Exercise: Repeat the stretch of entries below from the line with "The cryptographic security" through the line with "independent transactions. For". Include both ends and add nothing.

##### Provided data #####

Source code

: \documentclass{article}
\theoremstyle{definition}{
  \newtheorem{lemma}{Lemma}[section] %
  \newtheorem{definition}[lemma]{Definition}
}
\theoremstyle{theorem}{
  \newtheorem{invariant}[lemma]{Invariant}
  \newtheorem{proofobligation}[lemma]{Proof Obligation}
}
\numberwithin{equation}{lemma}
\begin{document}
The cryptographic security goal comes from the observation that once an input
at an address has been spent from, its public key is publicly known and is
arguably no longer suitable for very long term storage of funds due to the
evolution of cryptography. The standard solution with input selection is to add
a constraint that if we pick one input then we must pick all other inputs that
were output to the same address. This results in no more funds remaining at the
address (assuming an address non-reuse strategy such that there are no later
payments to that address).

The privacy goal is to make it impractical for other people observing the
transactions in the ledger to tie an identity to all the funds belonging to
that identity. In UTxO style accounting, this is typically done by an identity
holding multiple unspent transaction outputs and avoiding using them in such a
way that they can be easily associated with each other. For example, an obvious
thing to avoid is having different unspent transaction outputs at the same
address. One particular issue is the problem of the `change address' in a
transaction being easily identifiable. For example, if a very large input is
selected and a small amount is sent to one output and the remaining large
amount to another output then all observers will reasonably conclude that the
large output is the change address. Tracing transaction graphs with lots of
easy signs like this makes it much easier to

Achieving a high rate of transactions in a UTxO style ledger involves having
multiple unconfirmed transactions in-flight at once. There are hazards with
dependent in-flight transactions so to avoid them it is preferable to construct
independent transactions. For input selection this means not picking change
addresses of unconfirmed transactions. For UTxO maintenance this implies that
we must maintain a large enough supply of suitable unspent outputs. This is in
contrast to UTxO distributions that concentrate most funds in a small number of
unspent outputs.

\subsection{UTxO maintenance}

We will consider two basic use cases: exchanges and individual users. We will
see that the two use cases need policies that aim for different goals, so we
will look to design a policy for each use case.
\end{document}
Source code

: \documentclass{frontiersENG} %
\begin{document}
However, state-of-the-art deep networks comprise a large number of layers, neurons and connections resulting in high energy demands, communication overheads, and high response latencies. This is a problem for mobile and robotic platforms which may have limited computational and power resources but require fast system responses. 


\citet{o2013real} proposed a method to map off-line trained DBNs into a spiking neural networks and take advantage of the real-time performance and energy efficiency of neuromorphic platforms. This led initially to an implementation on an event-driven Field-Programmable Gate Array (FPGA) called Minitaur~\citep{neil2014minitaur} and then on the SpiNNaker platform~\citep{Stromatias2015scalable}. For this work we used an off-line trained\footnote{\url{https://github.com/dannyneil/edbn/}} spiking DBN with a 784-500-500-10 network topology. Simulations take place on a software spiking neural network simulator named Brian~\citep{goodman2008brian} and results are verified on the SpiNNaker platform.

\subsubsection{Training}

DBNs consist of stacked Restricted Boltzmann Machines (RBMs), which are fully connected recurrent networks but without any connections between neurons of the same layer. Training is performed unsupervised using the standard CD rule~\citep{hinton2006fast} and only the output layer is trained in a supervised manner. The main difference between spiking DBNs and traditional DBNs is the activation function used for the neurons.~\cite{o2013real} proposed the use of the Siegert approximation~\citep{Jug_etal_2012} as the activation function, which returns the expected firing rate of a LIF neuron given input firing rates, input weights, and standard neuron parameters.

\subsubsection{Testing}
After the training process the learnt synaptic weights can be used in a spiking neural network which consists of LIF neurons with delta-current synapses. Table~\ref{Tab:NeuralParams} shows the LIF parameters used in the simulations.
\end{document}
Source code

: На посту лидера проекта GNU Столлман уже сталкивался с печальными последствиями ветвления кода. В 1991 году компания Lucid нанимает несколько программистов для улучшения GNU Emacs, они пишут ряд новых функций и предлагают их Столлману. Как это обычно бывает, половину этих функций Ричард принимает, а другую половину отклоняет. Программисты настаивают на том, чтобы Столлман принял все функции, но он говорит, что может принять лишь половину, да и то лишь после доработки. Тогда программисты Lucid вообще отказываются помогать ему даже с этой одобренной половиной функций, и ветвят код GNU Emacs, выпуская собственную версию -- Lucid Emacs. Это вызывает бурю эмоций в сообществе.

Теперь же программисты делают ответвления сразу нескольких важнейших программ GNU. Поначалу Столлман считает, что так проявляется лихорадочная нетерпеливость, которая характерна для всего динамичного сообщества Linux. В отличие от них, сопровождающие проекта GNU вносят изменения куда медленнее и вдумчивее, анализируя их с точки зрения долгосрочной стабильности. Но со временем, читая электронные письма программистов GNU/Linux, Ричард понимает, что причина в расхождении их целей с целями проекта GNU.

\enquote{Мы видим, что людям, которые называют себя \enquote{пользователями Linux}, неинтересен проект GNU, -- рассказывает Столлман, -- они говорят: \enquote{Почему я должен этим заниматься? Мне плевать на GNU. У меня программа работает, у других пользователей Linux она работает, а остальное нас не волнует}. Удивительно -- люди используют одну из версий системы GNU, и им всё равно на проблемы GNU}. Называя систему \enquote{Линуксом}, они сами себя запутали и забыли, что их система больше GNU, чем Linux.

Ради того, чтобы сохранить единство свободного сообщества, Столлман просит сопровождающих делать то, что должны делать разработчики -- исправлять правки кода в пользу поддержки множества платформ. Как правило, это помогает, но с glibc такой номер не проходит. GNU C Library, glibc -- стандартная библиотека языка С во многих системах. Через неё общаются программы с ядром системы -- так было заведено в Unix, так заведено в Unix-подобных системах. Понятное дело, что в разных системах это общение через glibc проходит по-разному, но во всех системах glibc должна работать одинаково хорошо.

#####

Written response:
The cryptographic security goal comes from the observation that once an input
at an address has been spent from, its public key is publicly known and is
arguably no longer suitable for very long term storage of funds due to the
evolution of cryptography. The standard solution with input selection is to add
a constraint that if we pick one input then we must pick all other inputs that
were output to the same address. This results in no more funds remaining at the
address (assuming an address non-reuse strategy such that there are no later
payments to that address).

The privacy goal is to make it impractical for other people observing the
transactions in the ledger to tie an identity to all the funds belonging to
that identity. In UTxO style accounting, this is typically done by an identity
holding multiple unspent transaction outputs and avoiding using them in such a
way that they can be easily associated with each other. For example, an obvious
thing to avoid is having different unspent transaction outputs at the same
address. One particular issue is the problem of the `change address' in a
transaction being easily identifiable. For example, if a very large input is
selected and a small amount is sent to one output and the remaining large
amount to another output then all observers will reasonably conclude that the
large output is the change address. Tracing transaction graphs with lots of
easy signs like this makes it much easier to

Achieving a high rate of transactions in a UTxO style ledger involves having
multiple unconfirmed transactions in-flight at once. There are hazards with
dependent in-flight transactions so to avoid them it is preferable to construct
independent transactions. For input selection this means not picking change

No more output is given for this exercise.